**LISTED RECORDS**:
● ● ● ●
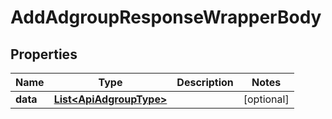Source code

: 

# AddAdgroupResponseWrapperBody


## Properties

Name | Type | Description | Notes
------------ | ------------- | ------------- | -------------
**data** | [**List&lt;ApiAdgroupType&gt;**](ApiAdgroupType.md) |  |  [optional]



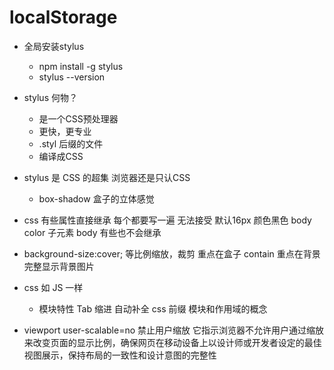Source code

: # localStorage

- 全局安装stylus
  - npm install -g stylus
  - stylus --version
- stylus 何物？
  - 是一个CSS预处理器
  - 更快，更专业
  - .styl 后缀的文件
  - 编译成CSS

- stylus 是 CSS 的超集
  浏览器还是只认CSS
  - box-shadow 盒子的立体感觉
- css 有些属性直接继承
  每个都要写一遍 无法接受
  默认16px 颜色黑色
  body color 子元素 body
  有些也不会继承

- background-size:cover; 等比例缩放，裁剪 重点在盒子
  contain 重点在背景 完整显示背景图片

- css 如 JS 一样
  - 模块特性
    Tab 缩进 自动补全 css 前缀
    模块和作用域的概念

- viewport user-scalable=no 禁止用户缩放
  它指示浏览器不允许用户通过缩放来改变页面的显示比例，确保网页在移动设备上以设计师或开发者设定的最佳视图展示，保持布局的一致性和设计意图的完整性
  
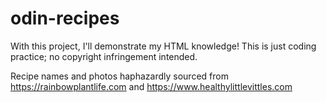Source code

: # odin-recipes

With this project, I'll demonstrate my HTML knowledge! This is just coding practice; no copyright infringement intended.

Recipe names and photos haphazardly sourced from https://rainbowplantlife.com and https://www.healthylittlevittles.com 
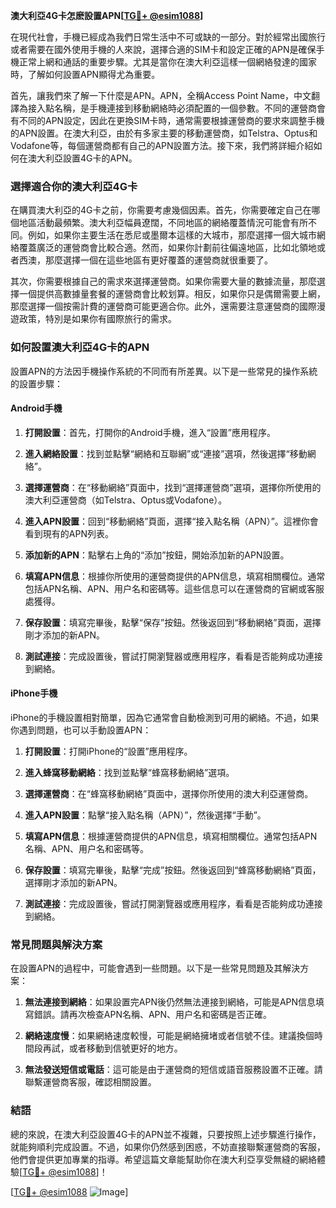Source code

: **澳大利亞4G卡怎麽設置APN[[TG💪+ @esim1088](https://t.me/s/esim1088)]**

在現代社會，手機已經成為我們日常生活中不可或缺的一部分。對於經常出國旅行或者需要在國外使用手機的人來說，選擇合適的SIM卡和設定正確的APN是確保手機正常上網和通話的重要步驟。尤其是當你在澳大利亞這樣一個網絡發達的國家時，了解如何設置APN顯得尤為重要。

首先，讓我們來了解一下什麼是APN。APN，全稱Access Point Name，中文翻譯為接入點名稱，是手機連接到移動網絡時必須配置的一個參數。不同的運營商會有不同的APN設定，因此在更換SIM卡時，通常需要根據運營商的要求來調整手機的APN設置。在澳大利亞，由於有多家主要的移動運營商，如Telstra、Optus和Vodafone等，每個運營商都有自己的APN設置方法。接下來，我們將詳細介紹如何在澳大利亞設置4G卡的APN。

### **選擇適合你的澳大利亞4G卡**

在購買澳大利亞的4G卡之前，你需要考慮幾個因素。首先，你需要確定自己在哪個地區活動最頻繁。澳大利亞幅員遼闊，不同地區的網絡覆蓋情況可能會有所不同。例如，如果你主要生活在悉尼或墨爾本這樣的大城市，那麼選擇一個大城市網絡覆蓋廣泛的運營商會比較合適。然而，如果你計劃前往偏遠地區，比如北領地或者西澳，那麼選擇一個在這些地區有更好覆蓋的運營商就很重要了。

其次，你需要根據自己的需求來選擇運營商。如果你需要大量的數據流量，那麼選擇一個提供高數據量套餐的運營商會比較划算。相反，如果你只是偶爾需要上網，那麼選擇一個按需計費的運營商可能更適合你。此外，還需要注意運營商的國際漫遊政策，特別是如果你有國際旅行的需求。

### **如何設置澳大利亞4G卡的APN**

設置APN的方法因手機操作系統的不同而有所差異。以下是一些常見的操作系統的設置步驟：

#### **Android手機**

1. **打開設置**：首先，打開你的Android手機，進入“設置”應用程序。
   
2. **進入網絡設置**：找到並點擊“網絡和互聯網”或“連接”選項，然後選擇“移動網絡”。

3. **選擇運營商**：在“移動網絡”頁面中，找到“選擇運營商”選項，選擇你所使用的澳大利亞運營商（如Telstra、Optus或Vodafone）。

4. **進入APN設置**：回到“移動網絡”頁面，選擇“接入點名稱（APN）”。這裡你會看到現有的APN列表。

5. **添加新的APN**：點擊右上角的“添加”按鈕，開始添加新的APN設置。

6. **填寫APN信息**：根據你所使用的運營商提供的APN信息，填寫相關欄位。通常包括APN名稱、APN、用户名和密碼等。這些信息可以在運營商的官網或客服處獲得。

7. **保存設置**：填寫完畢後，點擊“保存”按鈕。然後返回到“移動網絡”頁面，選擇剛才添加的新APN。

8. **測試連接**：完成設置後，嘗試打開瀏覽器或應用程序，看看是否能夠成功連接到網絡。

#### **iPhone手機**

iPhone的手機設置相對簡單，因為它通常會自動檢測到可用的網絡。不過，如果你遇到問題，也可以手動設置APN：

1. **打開設置**：打開iPhone的“設置”應用程序。

2. **進入蜂窩移動網絡**：找到並點擊“蜂窩移動網絡”選項。

3. **選擇運營商**：在“蜂窩移動網絡”頁面中，選擇你所使用的澳大利亞運營商。

4. **進入APN設置**：點擊“接入點名稱（APN）”，然後選擇“手動”。

5. **填寫APN信息**：根據運營商提供的APN信息，填寫相關欄位。通常包括APN名稱、APN、用户名和密碼等。

6. **保存設置**：填寫完畢後，點擊“完成”按鈕。然後返回到“蜂窩移動網絡”頁面，選擇剛才添加的新APN。

7. **測試連接**：完成設置後，嘗試打開瀏覽器或應用程序，看看是否能夠成功連接到網絡。

### **常見問題與解決方案**

在設置APN的過程中，可能會遇到一些問題。以下是一些常見問題及其解決方案：

1. **無法連接到網絡**：如果設置完APN後仍然無法連接到網絡，可能是APN信息填寫錯誤。請再次檢查APN名稱、APN、用户名和密碼是否正確。

2. **網絡速度慢**：如果網絡速度較慢，可能是網絡擁堵或者信號不佳。建議換個時間段再試，或者移動到信號更好的地方。

3. **無法發送短信或電話**：這可能是由于運營商的短信或語音服務設置不正確。請聯繫運營商客服，確認相關設置。

### **結語**

總的來說，在澳大利亞設置4G卡的APN並不複雜，只要按照上述步驟進行操作，就能夠順利完成設置。不過，如果你仍然感到困惑，不妨直接聯繫運營商的客服，他們會提供更加專業的指導。希望這篇文章能幫助你在澳大利亞享受無縫的網絡體驗[[TG💪+ @esim1088](https://t.me/s/esim1088)]！

[[TG💪+ @esim1088](https://t.me/s/esim1088) ![Image](https://i.postimg.cc/4NQfJmqS/Snipaste-2025-05-13-00-14-12.png)]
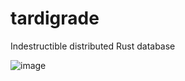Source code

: # tardigrade
Indestructible distributed Rust database

![image](https://user-images.githubusercontent.com/104196940/201466540-296434da-a5f5-4c3d-a048-3f1bfef18684.png)
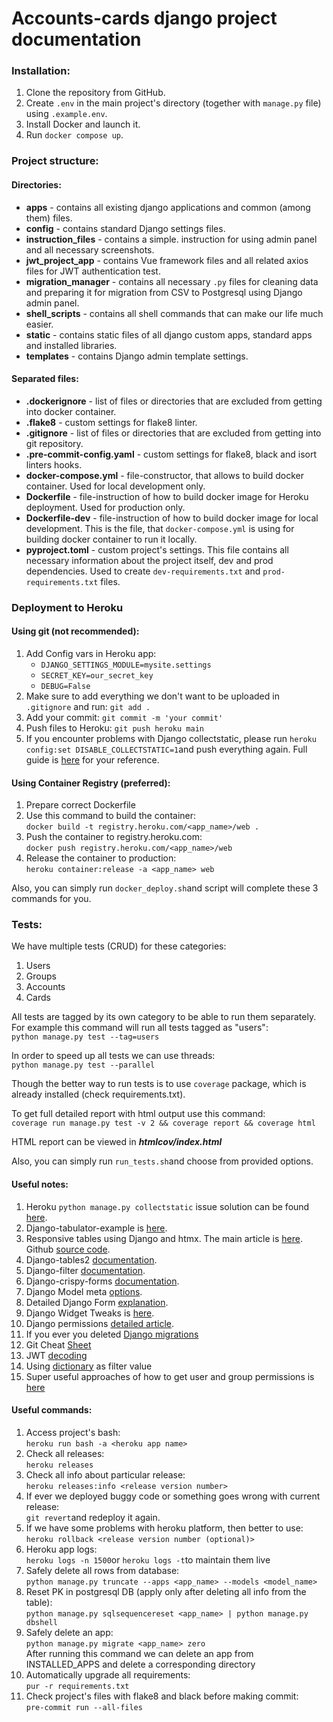 # Accounts-cards django project documentation

### Installation:

1. Clone the repository from GitHub.
2. Create `.env` in the main project's directory (together with `manage.py` file) using `.example.env`.
3. Install Docker and launch it.
4. Run `docker compose up`.

### Project structure:
#### Directories:

- **apps** - contains all existing django applications and common (among them) files.
- **config** - contains standard Django settings files.
- **instruction_files** - contains a simple. instruction for using admin panel and all necessary screenshots.
- **jwt_project_app** - contains Vue framework files and all related axios files for JWT authentication test.
- **migration_manager** - contains all necessary `.py` files for cleaning data and preparing it for migration from CSV to Postgresql using Django admin panel.
- **shell_scripts** - contains all shell commands that can make our life much easier.
- **static** - contains static files of all django custom apps, standard apps and installed libraries.
- **templates** - contains Django admin template settings.

#### Separated files:

- **.dockerignore** - list of files or directories that are excluded from getting into docker container.
- **.flake8** - custom settings for flake8 linter.
- **.gitignore** - list of files or directories that are excluded from getting into git repository.
- **.pre-commit-config.yaml** - custom settings for flake8, black and isort linters hooks.
- **docker-compose.yml** - file-constructor, that allows to build docker container. Used for local development only.
- **Dockerfile** - file-instruction of how to build docker image for Heroku deployment. Used for production only.
- **Dockerfile-dev** - file-instruction of how to build docker image for local development. This is the file, that `docker-compose.yml` is using for building docker container to run it locally.
- **pyproject.toml** - custom project's settings. This file contains all necessary information about the project itself, dev and prod dependencies. Used to create `dev-requirements.txt` and `prod-requirements.txt` files.

### Deployment to Heroku
#### Using git (not recommended):

1. Add Config vars in Heroku app:
   * `DJANGO_SETTINGS_MODULE=mysite.settings`
   * `SECRET_KEY=our_secret_key`
   * `DEBUG=False`
2. Make sure to add everything we don't want to be uploaded in `.gitignore` and run: `git add .`
3. Add your commit: `git commit -m 'your commit'`
4. Push files to Heroku: `git push heroku main`
5. If you encounter problems with Django collectstatic, please run `heroku config:set DISABLE_COLLECTSTATIC=1`and push everything again. Full guide is [here](https://stackoverflow.com/questions/55330749/error-while-running-python-manage-py-collectstatic-noinput-after-changin) for your reference.

#### Using Container Registry (preferred):

1. Prepare correct Dockerfile
2. Use this command to build the container:\
`docker build -t registry.heroku.com/<app_name>/web .`
3. Push the container to registry.heroku.com:\
`docker push registry.heroku.com/<app_name>/web`
4. Release the container to production:\
`heroku container:release -a <app_name> web`

Also, you can simply run `docker_deploy.sh`and script will complete these 3 commands for you.

### Tests:
We have multiple tests (CRUD) for these categories:
1. Users
2. Groups
3. Accounts
4. Cards

All tests are tagged by its own category to be able to run them separately. For example this command will run all tests tagged as "users":\
`python manage.py test --tag=users`

In order to speed up all tests we can use threads:\
`python manage.py test --parallel`

Though the better way to run tests is to use `coverage` package, which is already installed (check requirements.txt).

To get full detailed report with html output use this command:\
`coverage run manage.py test -v 2 && coverage report && coverage html`

HTML report can be viewed in **_htmlcov/index.html_**

Also, you can simply run `run_tests.sh`and choose from provided options.


#### Useful notes:
1. Heroku `python manage.py collectstatic` issue solution can be found [here](https://stackoverflow.com/questions/55330749/error-while-running-python-manage-py-collectstatic-noinput-after-changin).
2. Django-tabulator-example is [here](https://github.com/cuauhtemoc-amdg/django-tabulator-example).
3. Responsive tables using Django and htmx. The main article is [here](https://enzircle.com/responsive-table-with-django-and-htmx#comments-list). Github [source code](https://github.com/joashxu/dj-htmx-fun).
4. Django-tables2 [documentation](https://django-tables2.readthedocs.io/en/latest/index.html).
5. Django-filter [documentation](https://django-filter.readthedocs.io/en/stable/index.html).
6. Django-crispy-forms [documentation](https://django-crispy-forms.readthedocs.io/en/latest/index.html).
7. Django Model meta [options](https://docs.djangoproject.com/en/4.1/ref/models/options/).
8. Detailed Django Form [explanation](https://simpleisbetterthancomplex.com/article/2017/08/19/how-to-render-django-form-manually.html).
9. Django Widget Tweaks is [here](https://simpleisbetterthancomplex.com/2015/12/04/package-of-the-week-django-widget-tweaks.html).
10. Django permissions [detailed article](https://dandavies99.github.io/posts/2021/11/django-permissions/).
11. If you ever you deleted [Django migrations](https://stackoverflow.com/questions/37603203/django-deleted-migrations-directory)
12. Git Cheat [Sheet](http://res.cloudinary.com/hy4kyit2a/image/upload/SF_git_cheatsheet.pdf)
13. JWT [decoding](https://jwt.io/)
14. Using [dictionary](https://stackoverflow.com/questions/72623440/django-name-filter-name-icontains-is-not-defined) as filter value
15. Super useful approaches of how to get user and group permissions is [here](https://stackoverflow.com/questions/16573174/how-to-get-user-permissions)


#### Useful commands:
1. Access project's bash:\
`heroku run bash -a <heroku app name>`
2. Check all releases:\
`heroku releases`
3. Check all info about particular release:\
`heroku releases:info <release version number>`
4. If ever we deployed buggy code or something goes wrong with current release:\
`git revert`and redeploy it again.
5. If we have some problems with heroku platform, then better to use:\
`heroku rollback <release version number (optional)>`
6. Heroku app logs:\
`heroku logs -n 1500`or `heroku logs -t`to maintain them live
7. Safely delete all rows from database:\
`python manage.py truncate --apps <app_name> --models <model_name>`
8. Reset PK in postgresql DB (apply only after deleting all info from the table):\
`python manage.py sqlsequencereset <app_name> | python manage.py dbshell`
9. Safely delete an app:\
`python manage.py migrate <app_name> zero`\
After running this command we can delete an app from INSTALLED_APPS and delete a corresponding directory
10. Automatically upgrade all requirements:\
`pur -r requirements.txt`
11. Check project's files with flake8 and black before making commit:\
`pre-commit run --all-files`
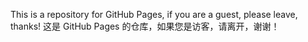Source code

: This is a repository for GitHub Pages, if you are a guest, please leave, thanks!
这是 GitHub Pages 的仓库，如果您是访客，请离开，谢谢！
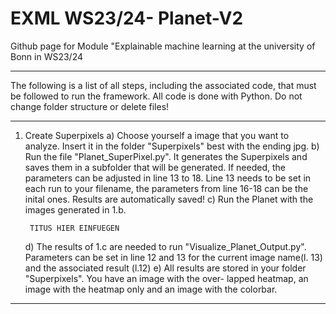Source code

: # EXML WS23/24- Planet-V2
Github page for Module "Explainable machine learning at the university of Bonn in WS23/24

-------------------------------------------------------------------------------------------------

The following is a list of all steps, including the associated code, that must be followed to run
the framework. 
All code is done with Python. Do not change folder structure or delete files!

-------------------------------------------------------------------------------------------------

1. Create Superpixels
	a) Choose yourself a image that you want to analyze. Insert it in the folder "Superpixels"
	   best with the ending jpg.
	b) Run the file "Planet_SuperPixel.py". It generates the Superpixels and saves them in a
	   subfolder that will be generated. If needed, the parameters can be adjusted in line 13
	   to 18. Line 13 needs to be set in each run to your filename, the parameters from line
	   16-18 can be the inital ones. Results are automatically saved!
	c) Run the Planet with the images generated in 1.b. 
	
		TITUS HIER EINFUEGEN
		
	d) The results of 1.c are needed to run "Visualize_Planet_Output.py". Parameters can be
	   set in line 12 and 13 for the current image name(l. 13) and the associated result (l.12)
	e) All results are stored in your folder "Superpixels". You have an image with the over-
	   lapped heatmap, an image with the heatmap only and an image with the colorbar.

-------------------------------------------------------------------------------------------------

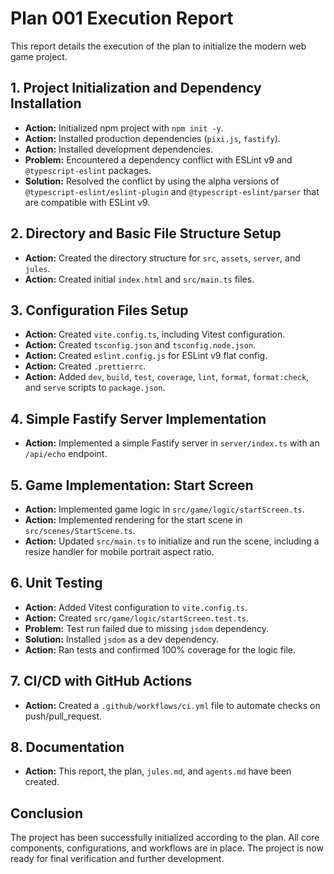 # Plan 001 Execution Report

This report details the execution of the plan to initialize the modern web game project.

## 1. Project Initialization and Dependency Installation

- **Action:** Initialized npm project with `npm init -y`.
- **Action:** Installed production dependencies (`pixi.js`, `fastify`).
- **Action:** Installed development dependencies.
- **Problem:** Encountered a dependency conflict with ESLint v9 and `@typescript-eslint` packages.
- **Solution:** Resolved the conflict by using the alpha versions of `@typescript-eslint/eslint-plugin` and `@typescript-eslint/parser` that are compatible with ESLint v9.

## 2. Directory and Basic File Structure Setup

- **Action:** Created the directory structure for `src`, `assets`, `server`, and `jules`.
- **Action:** Created initial `index.html` and `src/main.ts` files.

## 3. Configuration Files Setup

- **Action:** Created `vite.config.ts`, including Vitest configuration.
- **Action:** Created `tsconfig.json` and `tsconfig.node.json`.
- **Action:** Created `eslint.config.js` for ESLint v9 flat config.
- **Action:** Created `.prettierrc`.
- **Action:** Added `dev`, `build`, `test`, `coverage`, `lint`, `format`, `format:check`, and `serve` scripts to `package.json`.

## 4. Simple Fastify Server Implementation

- **Action:** Implemented a simple Fastify server in `server/index.ts` with an `/api/echo` endpoint.

## 5. Game Implementation: Start Screen

- **Action:** Implemented game logic in `src/game/logic/startScreen.ts`.
- **Action:** Implemented rendering for the start scene in `src/scenes/StartScene.ts`.
- **Action:** Updated `src/main.ts` to initialize and run the scene, including a resize handler for mobile portrait aspect ratio.

## 6. Unit Testing

- **Action:** Added Vitest configuration to `vite.config.ts`.
- **Action:** Created `src/game/logic/startScreen.test.ts`.
- **Problem:** Test run failed due to missing `jsdom` dependency.
- **Solution:** Installed `jsdom` as a dev dependency.
- **Action:** Ran tests and confirmed 100% coverage for the logic file.

## 7. CI/CD with GitHub Actions

- **Action:** Created a `.github/workflows/ci.yml` file to automate checks on push/pull_request.

## 8. Documentation

- **Action:** This report, the plan, `jules.md`, and `agents.md` have been created.

## Conclusion

The project has been successfully initialized according to the plan. All core components, configurations, and workflows are in place. The project is now ready for final verification and further development.
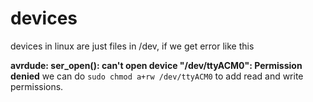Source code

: # devices

devices in linux are just files in /dev, if we get error like this

**avrdude: ser_open(): can't open device "/dev/ttyACM0": Permission denied**
we can do `sudo chmod a+rw /dev/ttyACM0` to add read and write permissions.
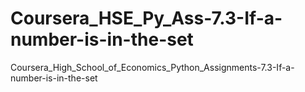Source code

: # Coursera_HSE_Py_Ass-7.3-If-a-number-is-in-the-set
Coursera_High_School_of_Economics_Python_Assignments-7.3-If-a-number-is-in-the-set
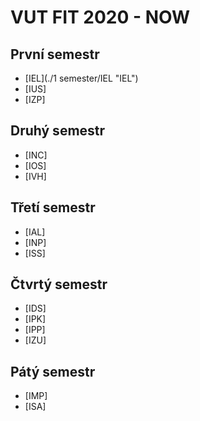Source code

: # VUT FIT 2020 - NOW
## První semestr
- [IEL](./1 semester/IEL "IEL")
- [IUS]
- [IZP]
## Druhý semestr
- [INC]
- [IOS]
- [IVH]
## Třetí semestr
- [IAL]
- [INP]
- [ISS]
## Čtvrtý semestr
- [IDS]
- [IPK]
- [IPP]
- [IZU]
## Pátý semestr
- [IMP]
- [ISA] 
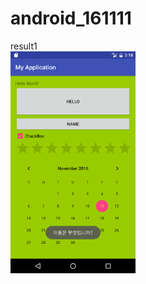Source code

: # android_161111
result1<br>
<img src='https://github.com/fbwkzl333/android_161111/blob/master/app/pix/Screenshot_1478834320.png?raw=true' width=200><br>

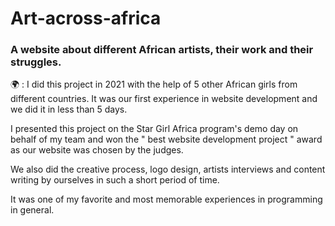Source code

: # Art-across-africa
### A website about different African artists, their work and their struggles.

🌍 : I did this project in 2021 with the help of 5 other African girls from different countries. It was our first experience in website development and we did it in less than 5 days. 

I presented this project on the Star Girl Africa program's demo day on behalf of my team and won the " best website development project " award as our website was chosen by the judges. 

We also did the creative process, logo design, artists interviews and content writing by ourselves in such a short period of time.

It was one of my favorite and most memorable experiences in programming in general.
● ● ● ●
**TASK BRIEF**: Filter the entries down to the lines with the word "will" in them.

**SOLUTION TO THIS TASK**:
Also, you can simply run `docker_deploy.sh`and script will complete these 3 commands for you.
All tests are tagged by its own category to be able to run them separately. For example this command will run all tests tagged as "users":\
	   subfolder that will be generated. If needed, the parameters can be adjusted in line 13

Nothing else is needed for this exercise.